My friend Alina is pregnant with her second child and therefore is trying to wean her first. He's about 14 months old, but his interest in the breast is still pretty strong. I told her I'd read in several sources (I'll find them to link later) that breast milk changes taste around the sixth month, thus encouraging the older baby to wean him/herself in time for the critical growth period of the third trimester, the only time that a pregnant mom's body might not want to divert energy to the nursing baby.
After Alina goes through it, I'll check back with her for her experience of the whole affair. Interesting, though, if she doesn't wean during her pregnancy, or if her son has a relapse when he sees his new sibling nursing, I've been reading in Dr. Sears' the Successful Child , that nursing together is a fantastic way to promote bonding between two young siblings that are otherwise too developmentally young to understand your other encouragements to bond. If nature can accommodate nursing twins, I'm quite certain nature can accommodate nursing a toddler and infant as well. Up until a month ago, I literally felt like nursing Ella forever. I felt so instinctive about how much she needed me.

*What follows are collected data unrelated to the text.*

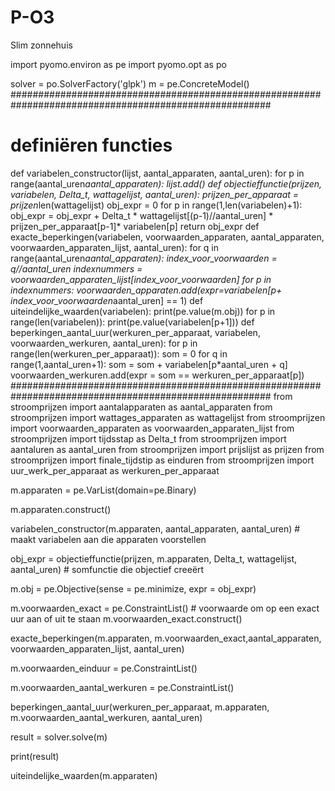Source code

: # P-O3
Slim zonnehuis

import pyomo.environ as pe
import pyomo.opt as po


solver = po.SolverFactory('glpk')
m  = pe.ConcreteModel()
#######################################################################################################
# definiëren functies
def variabelen_constructor(lijst, aantal_apparaten, aantal_uren):
    for p in range(aantal_uren*aantal_apparaten):
        lijst.add()
def objectieffunctie(prijzen, variabelen, Delta_t, wattagelijst, aantal_uren):
    prijzen_per_apparaat = prijzen*len(wattagelijst)
    obj_expr = 0
    for p in range(1,len(variabelen)+1):
        obj_expr = obj_expr + Delta_t * wattagelijst[(p-1)//aantal_uren] * prijzen_per_apparaat[p-1]* variabelen[p]
    return obj_expr
def exacte_beperkingen(variabelen, voorwaarden_apparaten, aantal_apparaten, voorwaarden_apparaten_lijst, aantal_uren):
    for q in range(aantal_uren*aantal_apparaten):
        index_voor_voorwaarden = q//aantal_uren
        indexnummers = voorwaarden_apparaten_lijst[index_voor_voorwaarden]
        for p in indexnummers:
            voorwaarden_apparaten.add(expr=variabelen[p+ index_voor_voorwaarden*aantal_uren] == 1)
def uiteindelijke_waarden(variabelen):
    print(pe.value(m.obj))
    for p in range(len(variabelen)):
        print(pe.value(variabelen[p+1]))
def beperkingen_aantal_uur(werkuren_per_apparaat, variabelen, voorwaarden_werkuren, aantal_uren):
    for p in range(len(werkuren_per_apparaat)):
        som = 0
        for q in range(1,aantal_uren+1):
            som = som + variabelen[p*aantal_uren + q]
        voorwaarden_werkuren.add(expr = som == werkuren_per_apparaat[p])
#######################################################################################################
from stroomprijzen import aantalapparaten as aantal_apparaten
from stroomprijzen import wattages_apparaten as wattagelijst
from stroomprijzen import voorwaarden_apparaten as voorwaarden_apparaten_lijst
from stroomprijzen import tijdsstap as Delta_t
from stroomprijzen import aantaluren as aantal_uren
from stroomprijzen import prijslijst as prijzen
from stroomprijzen import finale_tijdstip as einduren
from stroomprijzen import uur_werk_per_apparaat as werkuren_per_apparaat


m.apparaten = pe.VarList(domain=pe.Binary)

m.apparaten.construct()

variabelen_constructor(m.apparaten, aantal_apparaten, aantal_uren) # maakt variabelen aan die apparaten voorstellen

obj_expr = objectieffunctie(prijzen, m.apparaten, Delta_t, wattagelijst, aantal_uren) # somfunctie die objectief creeërt

m.obj = pe.Objective(sense = pe.minimize, expr = obj_expr)

m.voorwaarden_exact = pe.ConstraintList() # voorwaarde om op een exact uur aan of uit te staan
m.voorwaarden_exact.construct()

exacte_beperkingen(m.apparaten, m.voorwaarden_exact,aantal_apparaten, voorwaarden_apparaten_lijst, aantal_uren)

m.voorwaarden_einduur = pe.ConstraintList()


m.voorwaarden_aantal_werkuren = pe.ConstraintList()

beperkingen_aantal_uur(werkuren_per_apparaat, m.apparaten, m.voorwaarden_aantal_werkuren, aantal_uren)



result = solver.solve(m)

print(result)

uiteindelijke_waarden(m.apparaten)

But lately, that feeling is a little less intense. I think it's a natural effect of her growing up. When you parent by instinct, it's such a paint by numbers feeling. You see the picture emerge as you respond to your body and your baby. The truth is I have no idea how long I'll nurse my baby girl. I'm just feeling my way along. I'll go as long as is mutually needed. Up until this month I thought that would for sure be until she's at least two. These days, though, she has me wondering!